Pattern recogntion is the categorization or seperation of signals and data. As humans we do this on a constant basis: from recognizing a friend to distinguishing between a road and a field. While we do not give much thought to these tasks, programming a computer to perform the same feats is far from trivial. Pattern recognition research is most often conducted in computer science departments these days, though it is the mairrage of signal processing (electrical engineering), statististics, linear algebra (math), algrotihmic computer science, and other fields.

The signal processing aspect of pattern recognition typically involves the initial processing of a signal (pattern sensing). One common signal used in pattern recogntion is digital images. Extracting information from these images is known as computer vision and has evolved from signal processing. Signal processing and computer vision algorithms seek to compensate for noise (inaccurate pixel intensities) in images, reduce the dimmensionality of a signal by projecting it into a alternate basis (fourier transform, cosine transform, principal componenet analysis, feature extraction etc.), and extract image features for organization and classification.

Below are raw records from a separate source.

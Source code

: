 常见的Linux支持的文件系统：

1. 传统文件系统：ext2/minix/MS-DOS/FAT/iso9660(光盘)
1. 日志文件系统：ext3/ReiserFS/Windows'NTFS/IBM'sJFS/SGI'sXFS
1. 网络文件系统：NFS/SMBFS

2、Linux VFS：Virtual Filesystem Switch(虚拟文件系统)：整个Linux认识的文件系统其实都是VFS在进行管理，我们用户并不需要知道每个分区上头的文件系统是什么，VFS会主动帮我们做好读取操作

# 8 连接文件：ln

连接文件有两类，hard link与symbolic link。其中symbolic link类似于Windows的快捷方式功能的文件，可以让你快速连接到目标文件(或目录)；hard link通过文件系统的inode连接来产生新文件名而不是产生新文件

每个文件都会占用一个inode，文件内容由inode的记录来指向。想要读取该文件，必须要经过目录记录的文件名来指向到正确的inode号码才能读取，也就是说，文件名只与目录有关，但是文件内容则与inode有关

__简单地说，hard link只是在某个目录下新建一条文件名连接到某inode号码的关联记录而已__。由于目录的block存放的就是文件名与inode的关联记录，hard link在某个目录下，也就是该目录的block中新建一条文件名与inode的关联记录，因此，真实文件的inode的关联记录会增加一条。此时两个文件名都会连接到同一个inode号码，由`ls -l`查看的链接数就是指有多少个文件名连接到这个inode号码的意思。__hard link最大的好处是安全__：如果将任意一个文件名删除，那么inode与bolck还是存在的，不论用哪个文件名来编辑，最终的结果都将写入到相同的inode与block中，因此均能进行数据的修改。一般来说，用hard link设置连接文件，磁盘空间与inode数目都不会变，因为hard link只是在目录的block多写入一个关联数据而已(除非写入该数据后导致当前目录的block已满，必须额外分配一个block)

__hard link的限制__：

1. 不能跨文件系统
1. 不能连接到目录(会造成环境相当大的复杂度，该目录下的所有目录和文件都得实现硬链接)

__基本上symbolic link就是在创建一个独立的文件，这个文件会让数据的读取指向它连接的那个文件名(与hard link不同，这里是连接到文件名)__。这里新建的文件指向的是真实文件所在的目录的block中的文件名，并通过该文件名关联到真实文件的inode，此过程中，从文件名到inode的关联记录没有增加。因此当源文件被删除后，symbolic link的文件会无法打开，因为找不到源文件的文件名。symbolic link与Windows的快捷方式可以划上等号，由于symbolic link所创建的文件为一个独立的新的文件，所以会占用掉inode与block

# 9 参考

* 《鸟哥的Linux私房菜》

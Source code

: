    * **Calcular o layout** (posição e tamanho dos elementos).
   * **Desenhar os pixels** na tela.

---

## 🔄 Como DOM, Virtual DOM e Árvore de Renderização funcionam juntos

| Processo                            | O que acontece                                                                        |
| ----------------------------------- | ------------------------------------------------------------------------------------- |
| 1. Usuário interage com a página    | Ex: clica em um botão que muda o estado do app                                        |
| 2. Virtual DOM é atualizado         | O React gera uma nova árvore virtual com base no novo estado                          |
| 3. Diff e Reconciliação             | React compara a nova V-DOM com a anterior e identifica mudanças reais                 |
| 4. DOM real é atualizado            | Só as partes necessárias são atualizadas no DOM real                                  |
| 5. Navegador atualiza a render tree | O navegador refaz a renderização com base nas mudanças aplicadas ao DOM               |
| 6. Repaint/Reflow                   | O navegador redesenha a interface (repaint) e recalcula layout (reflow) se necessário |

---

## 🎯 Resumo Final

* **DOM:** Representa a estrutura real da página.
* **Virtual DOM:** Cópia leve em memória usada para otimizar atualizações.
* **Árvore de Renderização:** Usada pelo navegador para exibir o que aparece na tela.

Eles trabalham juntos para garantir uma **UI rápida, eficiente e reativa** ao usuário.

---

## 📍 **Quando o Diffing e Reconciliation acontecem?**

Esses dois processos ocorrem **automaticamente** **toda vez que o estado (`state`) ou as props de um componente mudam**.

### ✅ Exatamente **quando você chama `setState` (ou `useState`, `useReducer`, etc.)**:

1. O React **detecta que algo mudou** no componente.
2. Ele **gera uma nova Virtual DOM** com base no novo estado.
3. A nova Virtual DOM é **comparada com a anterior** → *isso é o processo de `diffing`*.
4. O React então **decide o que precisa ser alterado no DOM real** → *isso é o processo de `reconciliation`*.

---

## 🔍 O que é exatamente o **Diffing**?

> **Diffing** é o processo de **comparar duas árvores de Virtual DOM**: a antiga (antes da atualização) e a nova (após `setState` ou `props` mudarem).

The statiscal aspect of pattern recogntion generally consists of a learning phase and a decision phase. These algorithms are also part of the field of machine learning. The learning phase (generally) uses statistical methods learn a model of the problem being addressed. The decision phase then applies this model to a newly aquired signal. Classically machine learning is dichotamized into supervised and unsupervised learning. Supervised learning consits of patterns (extracted during the signal processing phase) that have a known category or label. The key to the learning phase is that data (or observations) are needed, which can be highly expensive to collect.

What are Biometrics?

Biometrics are methods of using characteristics of the human body for the purpose of identification and verification. Typically this involves measurements or assesements of specific parts of the body (single biometrics), though this can also involve the use of multiple regions of the body (multi-biometrics). The three most popular biometrics are fingerprint, face, and iris. Other biometrics that have been used successfully include, and are not limited to, hand, palm, ear, vascular, speech, gait, and dental. Biometrics are an applied field of pattern recogntion, where the sensed data is generally digital images (e.g. scanned fingerprints, face photographs, infared iris images) and the algorithms used generally measure the distance of subjects in a some geometrical space (created from feature-based representations, linear subspaces, etc.).